> _WHAT TO WORK ON_: When the string "longtable" is part of a line below, that line should be copied.
::: RECORDS :::
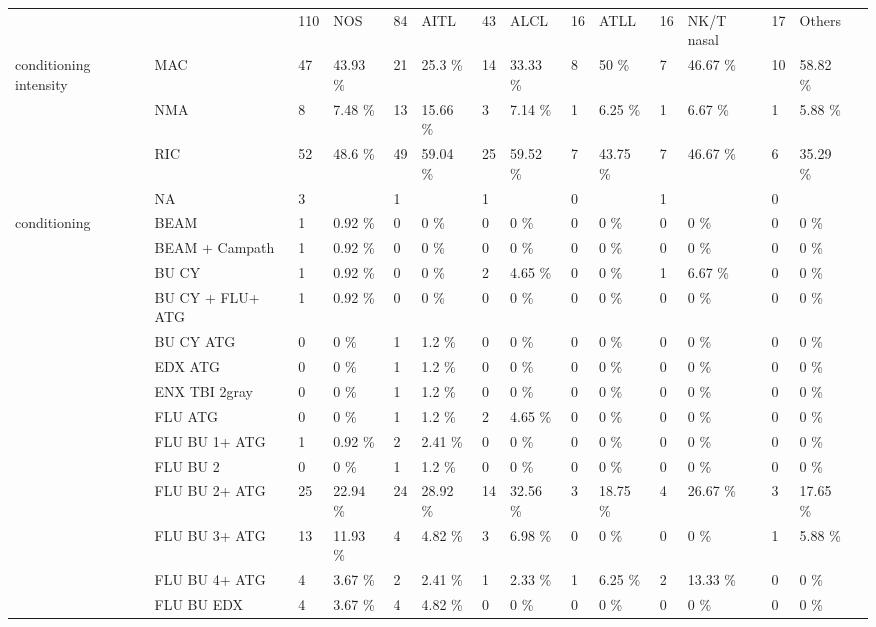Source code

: \documentclass[a4paper,11pt] {article}
\begin{document}
\begin{landscape}
\begin{longtable}{lllllllllllllll}
   &  & 110 & NOS & 84 & AITL & 43 & ALCL & 16 & ATLL & 16 & NK/T nasal & 17 & Others &  \\ 
  conditioning intensity & MAC & 47 & 43.93 \% & 21 & 25.3 \% & 14 & 33.33 \% & 8 & 50 \% & 7 & 46.67 \% & 10 & 58.82 \% &  \\ 
   & NMA & 8 & 7.48 \% & 13 & 15.66 \% & 3 & 7.14 \% & 1 & 6.25 \% & 1 & 6.67 \% & 1 & 5.88 \% &  \\ 
   & RIC & 52 & 48.6 \% & 49 & 59.04 \% & 25 & 59.52 \% & 7 & 43.75 \% & 7 & 46.67 \% & 6 & 35.29 \% &  \\ 
   & NA & 3 &  & 1 &  & 1 &  & 0 &  & 1 &  & 0 &  &  \\ 
  conditioning & BEAM & 1 & 0.92 \% & 0 & 0 \% & 0 & 0 \% & 0 & 0 \% & 0 & 0 \% & 0 & 0 \% &  \\ 
   & BEAM + Campath & 1 & 0.92 \% & 0 & 0 \% & 0 & 0 \% & 0 & 0 \% & 0 & 0 \% & 0 & 0 \% &  \\ 
   & BU CY  & 1 & 0.92 \% & 0 & 0 \% & 2 & 4.65 \% & 0 & 0 \% & 1 & 6.67 \% & 0 & 0 \% &  \\ 
   & BU CY + FLU+ ATG & 1 & 0.92 \% & 0 & 0 \% & 0 & 0 \% & 0 & 0 \% & 0 & 0 \% & 0 & 0 \% &  \\ 
   & BU CY ATG & 0 & 0 \% & 1 & 1.2 \% & 0 & 0 \% & 0 & 0 \% & 0 & 0 \% & 0 & 0 \% &  \\ 
   & EDX ATG & 0 & 0 \% & 1 & 1.2 \% & 0 & 0 \% & 0 & 0 \% & 0 & 0 \% & 0 & 0 \% &  \\ 
   & ENX TBI 2gray & 0 & 0 \% & 1 & 1.2 \% & 0 & 0 \% & 0 & 0 \% & 0 & 0 \% & 0 & 0 \% &  \\ 
   & FLU ATG & 0 & 0 \% & 1 & 1.2 \% & 2 & 4.65 \% & 0 & 0 \% & 0 & 0 \% & 0 & 0 \% &  \\ 
   & FLU BU 1+ ATG & 1 & 0.92 \% & 2 & 2.41 \% & 0 & 0 \% & 0 & 0 \% & 0 & 0 \% & 0 & 0 \% &  \\ 
   & FLU BU 2 & 0 & 0 \% & 1 & 1.2 \% & 0 & 0 \% & 0 & 0 \% & 0 & 0 \% & 0 & 0 \% &  \\ 
   & FLU BU 2+ ATG & 25 & 22.94 \% & 24 & 28.92 \% & 14 & 32.56 \% & 3 & 18.75 \% & 4 & 26.67 \% & 3 & 17.65 \% &  \\ 
   & FLU BU 3+ ATG & 13 & 11.93 \% & 4 & 4.82 \% & 3 & 6.98 \% & 0 & 0 \% & 0 & 0 \% & 1 & 5.88 \% &  \\ 
   & FLU BU 4+ ATG & 4 & 3.67 \% & 2 & 2.41 \% & 1 & 2.33 \% & 1 & 6.25 \% & 2 & 13.33 \% & 0 & 0 \% &  \\ 
   & FLU BU EDX & 4 & 3.67 \% & 4 & 4.82 \% & 0 & 0 \% & 0 & 0 \% & 0 & 0 \% & 0 & 0 \% &  \\ 

\end{longtable}
\end{landscape}
\end{document}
:::
> _EXERCISE RESULT_:
\begin{longtable}{lllllllllllllll}
\end{longtable}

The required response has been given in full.